甕中之鼈
読み方:おうちゅう の べつ
意味
甕(かめ)の中にいる鼈(すっぽん)のように、狭い範囲の知識や経験だけにとらわれ、広い世間や大局を知らない人、またはそのような見方をいう。見識の狭さを批判的にたとえる語。
由来
甕の中に閉じ込められた鼈は外の広い世界を知ることができない、という姿を、見聞・見識の狭い人にたとえた漢文調の表現である。日本語では「甕中の鼈」とも書く。特定の中国古典に由来する故事としての典拠や、成立した正確な時代は明確ではない。
備考
主に文章語・教養的な表現で、相手を直接評すると侮蔑的に響くことがある。「鼈」は一般的な亀ではなく、すっぽんを指す。
別表記
- 甕中の鼈
誤用・混同注意
- 「鼈」は「べつ」と読み、ここでは「すっぽん」を指す。一般的な亀の意味だと誤解しない。

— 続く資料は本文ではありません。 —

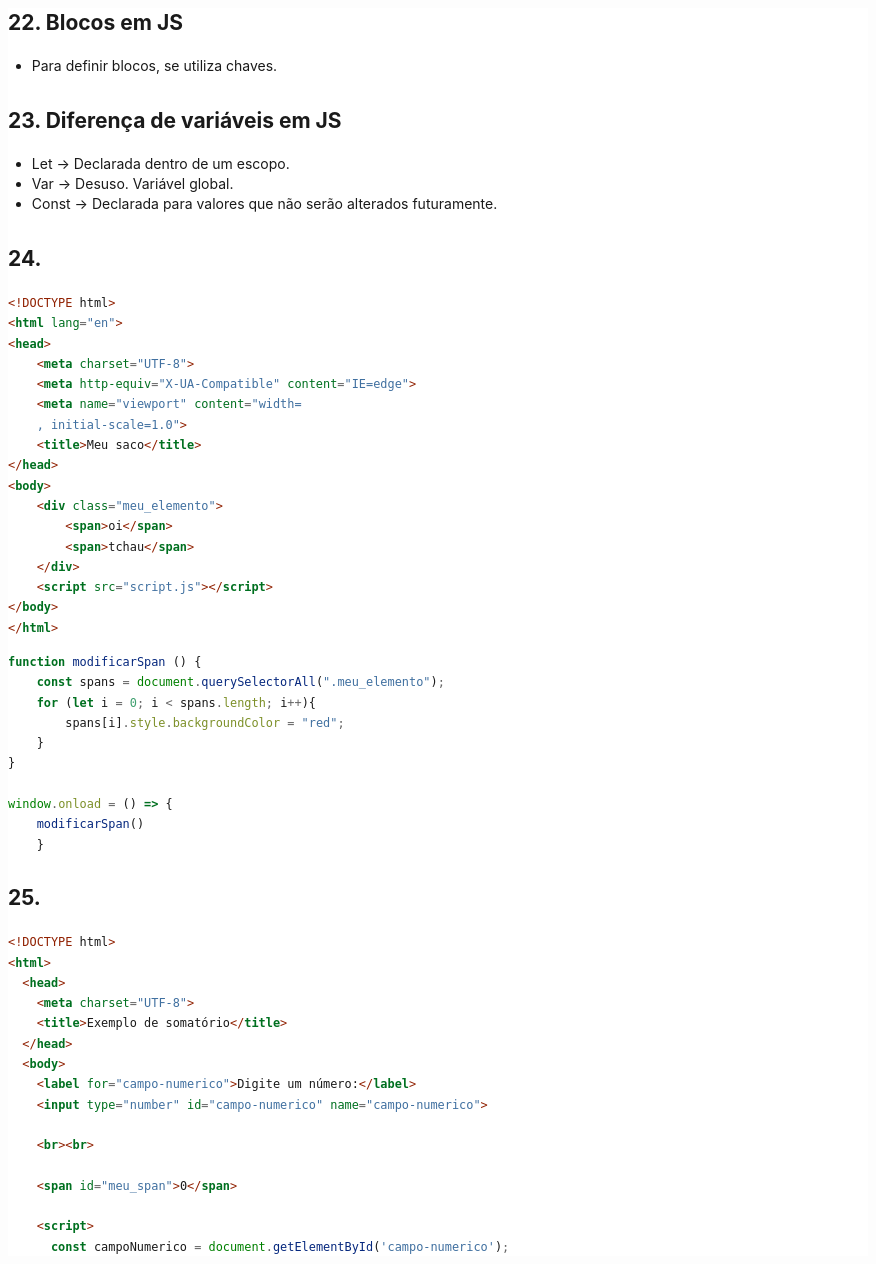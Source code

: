 ## 22. Blocos em JS

- Para definir blocos, se utiliza chaves.

## 23. Diferença de variáveis em JS

- Let → Declarada dentro de um escopo.
- Var → Desuso. Variável global.
- Const → Declarada para valores que não serão alterados futuramente.

## 24.

```html
<!DOCTYPE html>
<html lang="en">
<head>
    <meta charset="UTF-8">
    <meta http-equiv="X-UA-Compatible" content="IE=edge">
    <meta name="viewport" content="width=
    , initial-scale=1.0">
    <title>Meu saco</title>
</head>
<body>
    <div class="meu_elemento">
        <span>oi</span>
        <span>tchau</span>
    </div>
    <script src="script.js"></script>
</body>
</html>
```

```jsx
function modificarSpan () {
    const spans = document.querySelectorAll(".meu_elemento");
    for (let i = 0; i < spans.length; i++){
        spans[i].style.backgroundColor = "red";
    }
}

window.onload = () => {
    modificarSpan()
    }
```

## 25.

```html
<!DOCTYPE html>
<html>
  <head>
    <meta charset="UTF-8">
    <title>Exemplo de somatório</title>
  </head>
  <body>
    <label for="campo-numerico">Digite um número:</label>
    <input type="number" id="campo-numerico" name="campo-numerico">

    <br><br>

    <span id="meu_span">0</span>

    <script>
      const campoNumerico = document.getElementById('campo-numerico');
```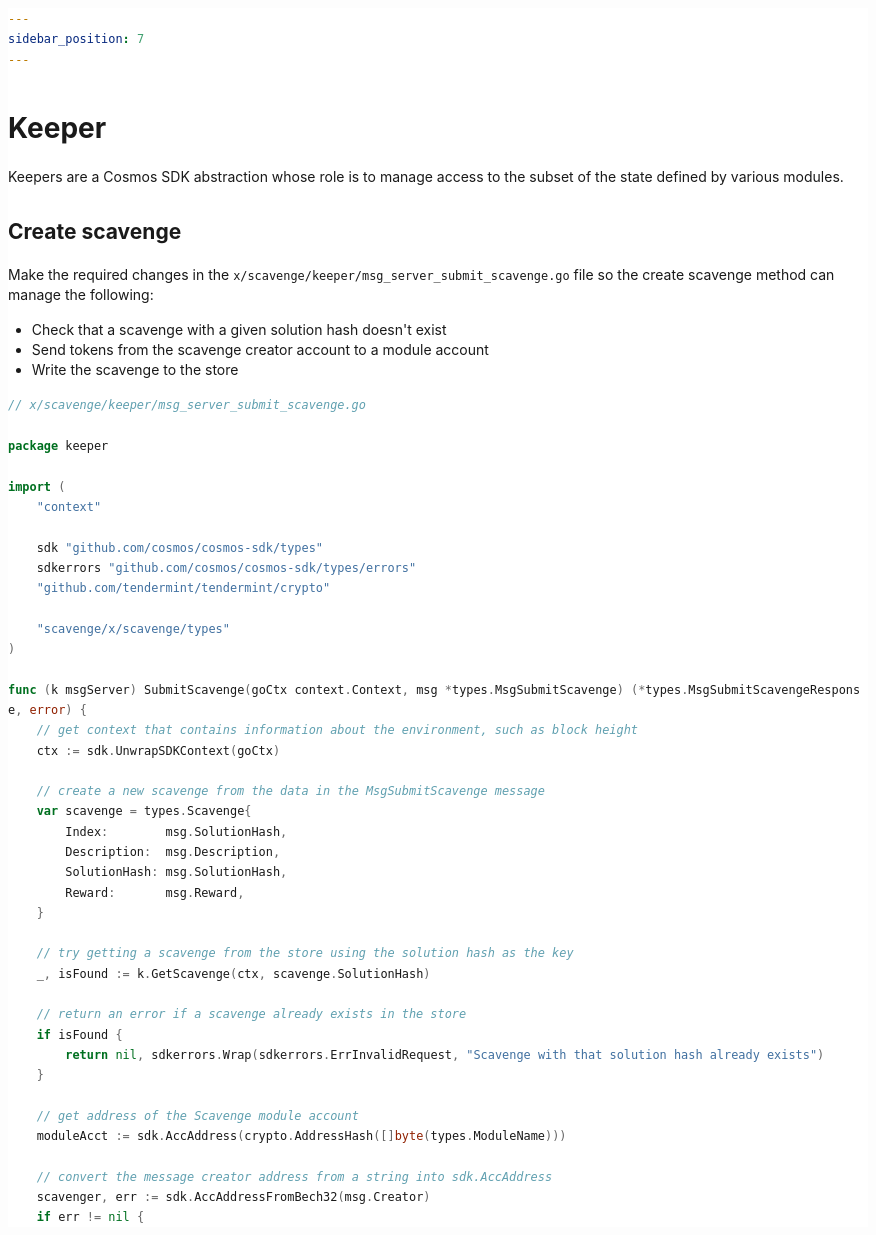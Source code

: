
 ```yaml
---
sidebar_position: 7
---
```


# Keeper

Keepers are a Cosmos SDK abstraction whose role is to manage access to the subset of the state defined by various modules.

## Create scavenge

Make the required changes in the `x/scavenge/keeper/msg_server_submit_scavenge.go` file so the create scavenge method 
can manage the following:

* Check that a scavenge with a given solution hash doesn't exist
* Send tokens from the scavenge creator account to a module account
* Write the scavenge to the store

```go
// x/scavenge/keeper/msg_server_submit_scavenge.go

package keeper

import (
	"context"

	sdk "github.com/cosmos/cosmos-sdk/types"
	sdkerrors "github.com/cosmos/cosmos-sdk/types/errors"
	"github.com/tendermint/tendermint/crypto"

	"scavenge/x/scavenge/types"
)

func (k msgServer) SubmitScavenge(goCtx context.Context, msg *types.MsgSubmitScavenge) (*types.MsgSubmitScavengeResponse, error) {
	// get context that contains information about the environment, such as block height
	ctx := sdk.UnwrapSDKContext(goCtx)

	// create a new scavenge from the data in the MsgSubmitScavenge message
	var scavenge = types.Scavenge{
		Index:        msg.SolutionHash,
		Description:  msg.Description,
		SolutionHash: msg.SolutionHash,
		Reward:       msg.Reward,
	}

	// try getting a scavenge from the store using the solution hash as the key
	_, isFound := k.GetScavenge(ctx, scavenge.SolutionHash)

	// return an error if a scavenge already exists in the store
	if isFound {
		return nil, sdkerrors.Wrap(sdkerrors.ErrInvalidRequest, "Scavenge with that solution hash already exists")
	}

	// get address of the Scavenge module account
	moduleAcct := sdk.AccAddress(crypto.AddressHash([]byte(types.ModuleName)))

	// convert the message creator address from a string into sdk.AccAddress
	scavenger, err := sdk.AccAddressFromBech32(msg.Creator)
	if err != nil {
```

- 「甕」は「おう」と読み、「かめなかのべつ」とは読まない。
例文
- 社内での経験だけを基準に業界全体を論じるなら、甕中之鼈とのそしりを免れない。
- 異なる地域や分野の人と交流しなければ、知らず知らず甕中之鼈に陥るおそれがある。
- 彼は海外の事情を何も知らずに断定しており、甕中之鼈の見方だと指摘された。